→ **TASK BRIEF**
Determine the number of lines in the entries below in which the word "wiki" appears, and reply with that number only.

Collection entries:
◆ ◆ ◆ ◆ ◆ ◆ ◆

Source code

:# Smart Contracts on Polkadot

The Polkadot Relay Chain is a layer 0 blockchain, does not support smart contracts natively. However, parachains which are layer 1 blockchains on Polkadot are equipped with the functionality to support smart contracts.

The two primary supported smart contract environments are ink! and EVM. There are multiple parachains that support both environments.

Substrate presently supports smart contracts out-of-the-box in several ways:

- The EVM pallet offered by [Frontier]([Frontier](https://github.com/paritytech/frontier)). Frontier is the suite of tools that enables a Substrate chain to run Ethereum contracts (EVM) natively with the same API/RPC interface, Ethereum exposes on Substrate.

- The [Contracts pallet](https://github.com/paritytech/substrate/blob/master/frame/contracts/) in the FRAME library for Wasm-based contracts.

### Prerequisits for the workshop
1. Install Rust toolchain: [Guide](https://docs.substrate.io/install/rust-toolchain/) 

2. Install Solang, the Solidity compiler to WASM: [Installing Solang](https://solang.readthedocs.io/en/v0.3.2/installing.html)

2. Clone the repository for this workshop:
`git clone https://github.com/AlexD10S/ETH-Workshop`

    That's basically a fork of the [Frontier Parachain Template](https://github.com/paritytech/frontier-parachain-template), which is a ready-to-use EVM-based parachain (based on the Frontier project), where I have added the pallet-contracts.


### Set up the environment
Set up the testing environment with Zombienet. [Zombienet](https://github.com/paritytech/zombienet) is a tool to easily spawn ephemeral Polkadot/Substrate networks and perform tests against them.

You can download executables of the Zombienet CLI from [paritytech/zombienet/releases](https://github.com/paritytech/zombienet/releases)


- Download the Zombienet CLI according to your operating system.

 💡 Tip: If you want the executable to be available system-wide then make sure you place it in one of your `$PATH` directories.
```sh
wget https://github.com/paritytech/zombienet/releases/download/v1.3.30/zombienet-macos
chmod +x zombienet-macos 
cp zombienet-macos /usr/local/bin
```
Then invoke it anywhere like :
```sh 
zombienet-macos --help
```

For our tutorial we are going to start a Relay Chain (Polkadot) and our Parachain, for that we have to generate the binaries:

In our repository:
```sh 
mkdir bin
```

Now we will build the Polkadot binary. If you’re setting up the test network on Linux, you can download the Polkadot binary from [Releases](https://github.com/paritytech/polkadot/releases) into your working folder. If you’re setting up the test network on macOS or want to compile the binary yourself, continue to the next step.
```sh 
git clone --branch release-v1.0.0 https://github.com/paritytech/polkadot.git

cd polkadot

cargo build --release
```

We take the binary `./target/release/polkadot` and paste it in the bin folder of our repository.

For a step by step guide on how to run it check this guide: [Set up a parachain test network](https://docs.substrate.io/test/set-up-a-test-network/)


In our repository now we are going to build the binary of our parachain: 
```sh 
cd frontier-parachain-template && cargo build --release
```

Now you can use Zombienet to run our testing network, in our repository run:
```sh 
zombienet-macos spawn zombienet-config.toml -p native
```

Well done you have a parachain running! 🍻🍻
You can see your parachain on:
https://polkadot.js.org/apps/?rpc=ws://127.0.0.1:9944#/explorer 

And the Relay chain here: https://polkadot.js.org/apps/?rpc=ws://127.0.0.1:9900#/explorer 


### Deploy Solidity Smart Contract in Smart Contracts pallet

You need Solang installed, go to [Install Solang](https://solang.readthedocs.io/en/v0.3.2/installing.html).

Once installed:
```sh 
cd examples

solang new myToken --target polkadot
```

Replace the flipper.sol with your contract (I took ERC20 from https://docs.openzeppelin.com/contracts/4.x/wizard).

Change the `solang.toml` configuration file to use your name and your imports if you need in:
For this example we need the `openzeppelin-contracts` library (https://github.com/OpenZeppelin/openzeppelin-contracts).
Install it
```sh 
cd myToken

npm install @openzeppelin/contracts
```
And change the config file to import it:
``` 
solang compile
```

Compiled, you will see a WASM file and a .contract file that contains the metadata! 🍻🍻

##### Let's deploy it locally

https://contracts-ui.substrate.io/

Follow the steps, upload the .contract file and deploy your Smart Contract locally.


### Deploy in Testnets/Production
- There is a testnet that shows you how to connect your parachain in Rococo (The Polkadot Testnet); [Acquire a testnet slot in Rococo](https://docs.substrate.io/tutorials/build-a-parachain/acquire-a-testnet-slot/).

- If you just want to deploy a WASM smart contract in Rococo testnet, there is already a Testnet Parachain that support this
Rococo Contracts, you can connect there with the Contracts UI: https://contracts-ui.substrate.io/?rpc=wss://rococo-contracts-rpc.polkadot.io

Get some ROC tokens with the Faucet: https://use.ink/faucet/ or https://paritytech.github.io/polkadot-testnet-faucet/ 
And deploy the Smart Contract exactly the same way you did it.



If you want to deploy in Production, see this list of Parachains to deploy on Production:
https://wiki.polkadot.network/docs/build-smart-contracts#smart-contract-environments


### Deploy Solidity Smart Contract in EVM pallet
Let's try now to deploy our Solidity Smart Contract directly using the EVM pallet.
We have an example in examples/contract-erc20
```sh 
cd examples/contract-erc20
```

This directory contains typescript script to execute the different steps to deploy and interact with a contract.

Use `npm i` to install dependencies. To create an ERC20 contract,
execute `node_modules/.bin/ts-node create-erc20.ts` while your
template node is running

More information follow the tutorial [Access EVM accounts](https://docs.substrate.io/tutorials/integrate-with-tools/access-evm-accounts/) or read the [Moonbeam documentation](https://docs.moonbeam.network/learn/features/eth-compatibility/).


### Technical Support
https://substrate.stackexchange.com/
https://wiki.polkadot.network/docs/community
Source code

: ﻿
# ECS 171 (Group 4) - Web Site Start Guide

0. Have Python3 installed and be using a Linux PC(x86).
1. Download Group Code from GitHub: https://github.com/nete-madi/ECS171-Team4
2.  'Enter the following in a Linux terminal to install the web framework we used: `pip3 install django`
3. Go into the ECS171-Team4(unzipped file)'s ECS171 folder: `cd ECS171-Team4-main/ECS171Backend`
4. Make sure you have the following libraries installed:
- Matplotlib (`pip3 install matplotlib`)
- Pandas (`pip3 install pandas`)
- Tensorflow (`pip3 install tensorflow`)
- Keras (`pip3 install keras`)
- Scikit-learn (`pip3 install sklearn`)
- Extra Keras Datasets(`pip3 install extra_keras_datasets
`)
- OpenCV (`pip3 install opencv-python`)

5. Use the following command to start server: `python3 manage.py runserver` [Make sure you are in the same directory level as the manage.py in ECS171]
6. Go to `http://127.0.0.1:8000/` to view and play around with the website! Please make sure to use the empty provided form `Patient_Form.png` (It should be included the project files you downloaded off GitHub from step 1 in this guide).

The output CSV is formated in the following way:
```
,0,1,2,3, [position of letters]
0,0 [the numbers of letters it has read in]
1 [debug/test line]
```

◆ ◆ ◆ ◆ ◆ ◆ ◆

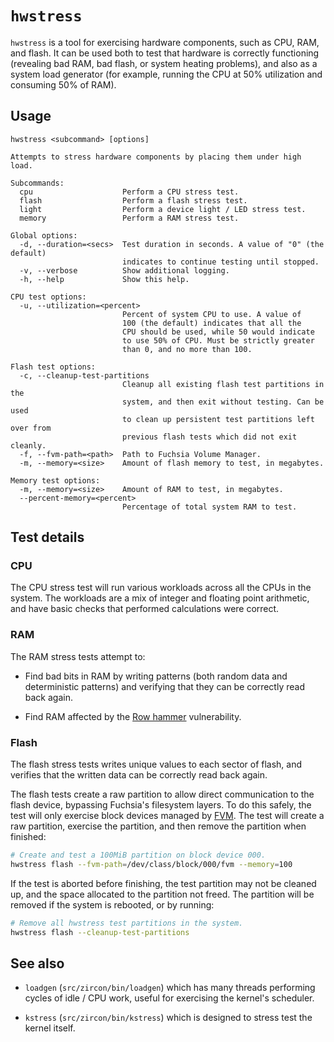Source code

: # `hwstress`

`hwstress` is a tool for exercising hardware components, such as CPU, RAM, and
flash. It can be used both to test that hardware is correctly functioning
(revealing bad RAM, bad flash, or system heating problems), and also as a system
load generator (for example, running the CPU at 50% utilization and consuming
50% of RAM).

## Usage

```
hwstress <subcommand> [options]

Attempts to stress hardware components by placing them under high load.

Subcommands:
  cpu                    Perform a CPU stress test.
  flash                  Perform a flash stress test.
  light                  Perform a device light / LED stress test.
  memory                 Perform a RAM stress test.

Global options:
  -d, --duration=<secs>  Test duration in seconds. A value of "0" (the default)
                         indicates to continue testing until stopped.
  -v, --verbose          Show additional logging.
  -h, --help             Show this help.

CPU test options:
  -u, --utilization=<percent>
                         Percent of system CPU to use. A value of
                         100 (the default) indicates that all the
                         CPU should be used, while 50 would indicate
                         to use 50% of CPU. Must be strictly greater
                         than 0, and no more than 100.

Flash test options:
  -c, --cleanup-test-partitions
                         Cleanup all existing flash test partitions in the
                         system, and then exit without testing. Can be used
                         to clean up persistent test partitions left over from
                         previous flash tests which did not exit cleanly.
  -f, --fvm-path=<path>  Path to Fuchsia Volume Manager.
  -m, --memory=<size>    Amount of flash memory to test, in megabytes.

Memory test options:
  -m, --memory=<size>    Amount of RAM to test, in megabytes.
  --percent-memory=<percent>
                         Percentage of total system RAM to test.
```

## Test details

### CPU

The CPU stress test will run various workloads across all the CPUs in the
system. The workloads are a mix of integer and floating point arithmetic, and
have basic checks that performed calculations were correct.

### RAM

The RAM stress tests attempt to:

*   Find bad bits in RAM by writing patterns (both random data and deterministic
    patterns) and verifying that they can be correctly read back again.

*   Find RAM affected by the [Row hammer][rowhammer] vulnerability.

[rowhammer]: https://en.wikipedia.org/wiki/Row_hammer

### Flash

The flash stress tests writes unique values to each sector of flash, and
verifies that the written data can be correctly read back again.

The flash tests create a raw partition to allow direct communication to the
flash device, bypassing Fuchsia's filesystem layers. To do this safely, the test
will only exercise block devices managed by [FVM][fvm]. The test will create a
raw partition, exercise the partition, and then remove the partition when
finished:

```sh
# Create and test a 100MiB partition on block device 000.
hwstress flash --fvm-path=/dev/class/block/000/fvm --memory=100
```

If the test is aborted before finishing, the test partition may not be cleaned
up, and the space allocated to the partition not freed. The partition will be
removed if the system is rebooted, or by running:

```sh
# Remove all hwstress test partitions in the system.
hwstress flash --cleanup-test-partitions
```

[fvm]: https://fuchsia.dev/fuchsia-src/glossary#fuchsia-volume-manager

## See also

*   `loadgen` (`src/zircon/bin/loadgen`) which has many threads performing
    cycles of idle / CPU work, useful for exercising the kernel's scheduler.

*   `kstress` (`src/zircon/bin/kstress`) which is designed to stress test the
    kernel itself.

◆ ◆ ◆ ◆ ◆ ◆ ◆

→ **RESULT**
3